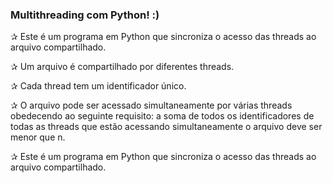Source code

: ### Multithreading com Python! :) 
✰ Este é um programa em Python que sincroniza o acesso das threads ao arquivo compartilhado.

✰ Um arquivo é compartilhado por diferentes threads. 

✰ Cada thread tem um identificador único. 

✰ O arquivo pode ser acessado simultaneamente por várias threads obedecendo ao seguinte requisito: a soma de todos os identificadores de todas as threads que estão acessando simultaneamente o arquivo deve ser menor que n. 

✰ Este é um programa em Python que sincroniza o acesso das threads ao arquivo compartilhado.
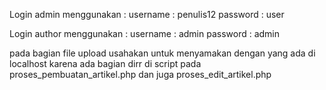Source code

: Login admin menggunakan :
  username : penulis12
  password : user

Login author menggunakan :
  username : admin
  password : admin
  
pada bagian file upload usahakan untuk menyamakan dengan yang ada di localhost karena ada bagian dirr di script pada proses_pembuatan_artikel.php dan juga proses_edit_artikel.php
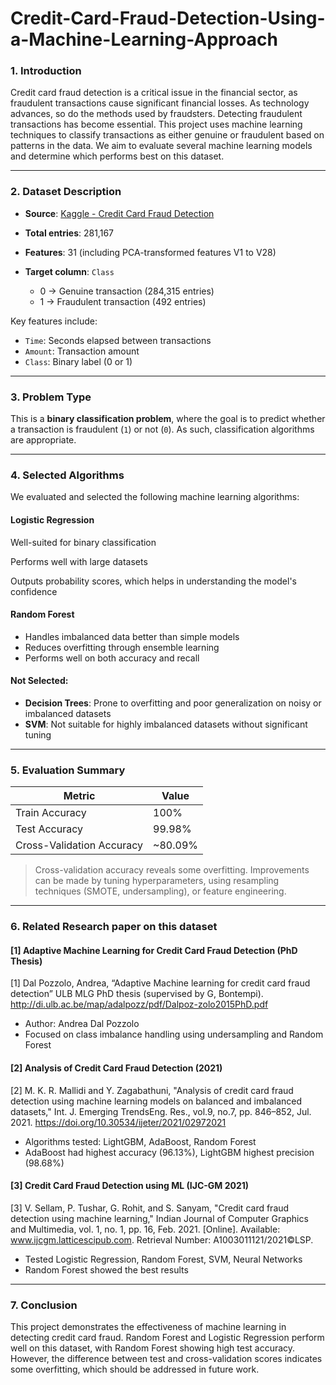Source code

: # Credit-Card-Fraud-Detection-Using-a-Machine-Learning-Approach

### 1. Introduction

Credit card fraud detection is a critical issue in the financial sector, as fraudulent transactions cause significant financial losses. As technology advances, so do the methods used by fraudsters. Detecting fraudulent transactions has become essential. This project uses machine learning techniques to classify transactions as either genuine or fraudulent based on patterns in the data. We aim to evaluate several machine learning models and determine which performs best on this dataset.

---

### 2. Dataset Description

* **Source**: [Kaggle - Credit Card Fraud Detection](https://www.kaggle.com/datasets/mlg-ulb/creditcardfraud)
* **Total entries**: 281,167
* **Features**: 31 (including PCA-transformed features V1 to V28)
* **Target column**: `Class`

  * 0 → Genuine transaction (284,315 entries)
  * 1 → Fraudulent transaction (492 entries)

Key features include:

* `Time`: Seconds elapsed between transactions
* `Amount`: Transaction amount
* `Class`: Binary label (0 or 1)

---

### 3. Problem Type

This is a **binary classification problem**, where the goal is to predict whether a transaction is fraudulent (`1`) or not (`0`). As such, classification algorithms are appropriate.

---

### 4. Selected Algorithms

We evaluated and selected the following machine learning algorithms:

#### Logistic Regression
Well-suited for binary classification

Performs well with large datasets

Outputs probability scores, which helps in understanding the model's confidence

#### Random Forest

* Handles imbalanced data better than simple models
* Reduces overfitting through ensemble learning
* Performs well on both accuracy and recall

#### Not Selected:

* **Decision Trees**: Prone to overfitting and poor generalization on noisy or imbalanced datasets
* **SVM**: Not suitable for highly imbalanced datasets without significant tuning

---

### 5. Evaluation Summary

| Metric                    | Value    |
| ------------------------- | -------- |
| Train Accuracy            | 100%     |
| Test Accuracy             | 99.98%   |
| Cross-Validation Accuracy | \~80.09% |

> Cross-validation accuracy reveals some overfitting. Improvements can be made by tuning hyperparameters, using resampling techniques (SMOTE, undersampling), or feature engineering.

---

### 6. Related Research paper on this dataset

####  \[1] Adaptive Machine Learning for Credit Card Fraud Detection (PhD Thesis)
[1] Dal Pozzolo, Andrea, “Adaptive Machine learning for credit card fraud detection” ULB MLG PhD thesis (supervised by G, Bontempi). http://di.ulb.ac.be/map/adalpozz/pdf/Dalpoz-zolo2015PhD.pdf

* Author: Andrea Dal Pozzolo
* Focused on class imbalance handling using undersampling and Random Forest

#### \[2] Analysis of Credit Card Fraud Detection (2021)
[2] M. K. R. Mallidi and Y. Zagabathuni, "Analysis of credit card fraud detection using machine learning models on balanced and imbalanced datasets," Int. J. Emerging TrendsEng. Res., vol.9, no.7, pp. 846–852, Jul. 2021. https://doi.org/10.30534/ijeter/2021/02972021

* Algorithms tested: LightGBM, AdaBoost, Random Forest
* AdaBoost had highest accuracy (96.13%), LightGBM highest precision (98.68%)

#### \[3] Credit Card Fraud Detection using ML (IJC-GM 2021)
[3] V. Sellam, P. Tushar, G. Rohit, and S. Sanyam, "Credit card fraud detection using machine learning," Indian Journal of Computer Graphics and Multimedia, vol. 1, no. 1, pp. 16, Feb. 2021. [Online]. Available: www.ijcgm.latticescipub.com. Retrieval Number: A1003011121/2021©LSP.

* Tested Logistic Regression, Random Forest, SVM, Neural Networks
* Random Forest showed the best results

---

### 7. Conclusion

This project demonstrates the effectiveness of machine learning in detecting credit card fraud. Random Forest and Logistic Regression perform well on this dataset, with Random Forest showing high test accuracy. However, the difference between test and cross-validation scores indicates some overfitting, which should be addressed in future work.

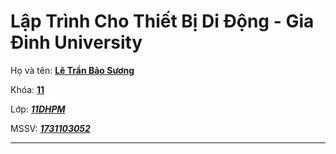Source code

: # Lập Trình Cho Thiết Bị Di Động - Gia Đinh University

Họ và tên: **<u>Lê Trần Bảo Sương</u>**

Khóa: **<u>11</u>**

Lớp: ***<u>11DHPM</u>***

MSSV: ***<u>1731103052</u>***

---

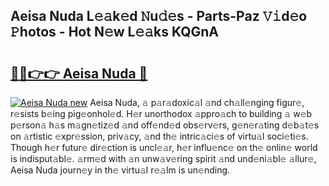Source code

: ## Aeisa Nuda L𝚎𝚊k𝚎d 𝙽u𝚍𝚎s - Parts-Paz 𝚅𝚒d𝚎o 𝙿hotos - Hot N𝚎w L𝚎𝚊ks KQGnA

# <h2><a href="http://kv8291.teov.top/?on=Aeisa+Nuda">🔗🔗👉👉 Aeisa Nuda 🔗</a></h2>

[![Aeisa Nuda new](https://i.imgur.com/QqkWNDz.gif)](http://kv8291.teov.top/?on=Aeisa+Nuda)
Aeisa Nuda, 𝚊 p𝚊r𝚊doxic𝚊l 𝚊nd ch𝚊ll𝚎nging figur𝚎, r𝚎sists b𝚎ing pig𝚎onhol𝚎d. H𝚎r unorthodox 𝚊ppro𝚊ch to building 𝚊 w𝚎b p𝚎rson𝚊 h𝚊s m𝚊gn𝚎tiz𝚎d 𝚊nd off𝚎nd𝚎d obs𝚎rv𝚎rs, g𝚎n𝚎r𝚊ting d𝚎b𝚊t𝚎s on 𝚊rtistic 𝚎xpr𝚎ssion, priv𝚊cy, 𝚊nd th𝚎 intric𝚊ci𝚎s of virtu𝚊l soci𝚎ti𝚎s. Though h𝚎r futur𝚎 dir𝚎ction is uncl𝚎𝚊r, h𝚎r influ𝚎nc𝚎 on th𝚎 onlin𝚎 world is indisput𝚊bl𝚎. 𝚊rm𝚎d with 𝚊n unw𝚊v𝚎ring spirit 𝚊nd und𝚎ni𝚊bl𝚎 𝚊llur𝚎, Aeisa Nuda journ𝚎y in th𝚎 virtu𝚊l r𝚎𝚊lm is un𝚎nding.

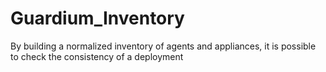 # Guardium_Inventory
By building a normalized inventory of agents and appliances, it is possible to check the consistency of a deployment
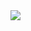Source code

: <img align="center" src="https://github-readme-stats.vercel.app/api/top-langs username=JoapCarlopBatistp&hide=html,scss,stylus,blade,jupyter%20notebook,python,css,shell,batchfile,dockerfile,typescript&theme=algolia&show_icons=true)](https://github.com/JoapCarlopBatistp)"/>
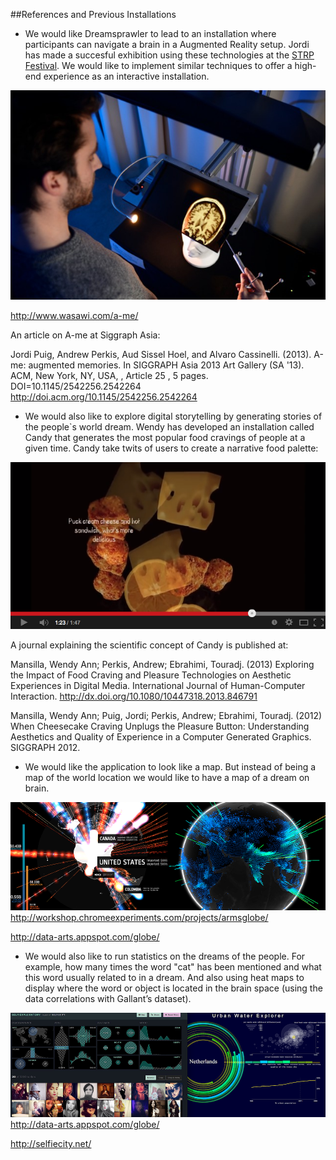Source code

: ##References and Previous Installations


* We would like Dreamsprawler to lead to an installation where participants can navigate a brain in a Augmented Reality setup. Jordi has made a succesful exhibition using these technologies at the [STRP Festival](http://strp.nl/en/strp%20biënnale/2013/jordi-puig/). We would like to implement similar techniques to offer a high-end experience as an interactive installation.


[![A-me:Augmented memories](../project_images/ref_ame.jpg?raw=true)](https://vimeo.com/68279845)

http://www.wasawi.com/a-me/

An article on A-me at Siggraph Asia:

Jordi Puig, Andrew Perkis, Aud Sissel Hoel, and Alvaro Cassinelli. (2013). A-me: augmented memories. In SIGGRAPH Asia 2013 Art Gallery (SA '13). ACM, New York, NY, USA, , Article 25 , 5 pages. DOI=10.1145/2542256.2542264 http://doi.acm.org/10.1145/2542256.2542264

* We would also like to explore digital storytelling by generating stories of the people`s world dream. Wendy has developed an installation called Candy that generates the most popular food cravings of people at a given time. Candy take twits of users to create a narrative food palette:

[![Candy](../project_images/ref_3b.png?raw=true)](https://www.youtube.com/watch?v=XQum_UZOzuQ)

A journal explaining the scientific concept of Candy is published at:

Mansilla, Wendy Ann; Perkis, Andrew; Ebrahimi, Touradj. (2013) Exploring the Impact of Food Craving and Pleasure Technologies on Aesthetic Experiences in Digital Media. International Journal of Human-Computer Interaction. http://dx.doi.org/10.1080/10447318.2013.846791

Mansilla, Wendy Ann; Puig, Jordi; Perkis, Andrew; Ebrahimi, Touradj. (2012) When Cheesecake Craving Unplugs the Pleasure Button: Understanding Aesthetics and Quality of Experience in a Computer Generated Graphics. SIGGRAPH 2012.


* We would like the application to look like a map. But instead of being a map of the world location we would like to have a map of a dream on brain.

![world](../project_images/ref_1b.png?raw=true "world")
http://workshop.chromeexperiments.com/projects/armsglobe/

http://data-arts.appspot.com/globe/


* We would also like to run statistics on the dreams of the people. For example, how many times the word "cat" has been mentioned and what this word usually related to in a dream. And also using heat maps to display where the word or object is located in the brain space (using the data correlations with Gallant’s dataset).

![visualisation](../project_images/ref_2b.png?raw=true "visualisation")
http://data-arts.appspot.com/globe/

http://selfiecity.net/


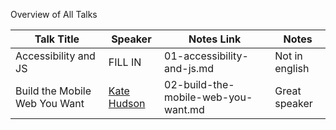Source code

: Overview of All Talks

Talk Title | Speaker | Notes Link | Notes
--- | --- | --- | ---
Accessibility and JS | FILL IN | 01-accessibility-and-js.md | Not in english
Build the Mobile Web You Want | [Kate Hudson](http://twitter.com/k88hudson) | 02-build-the-mobile-web-you-want.md | Great speaker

━━━

### Prompt
Work through the entries above line by line, counting each one that includes the word "Asia", and give the final number only.

### Completed task
2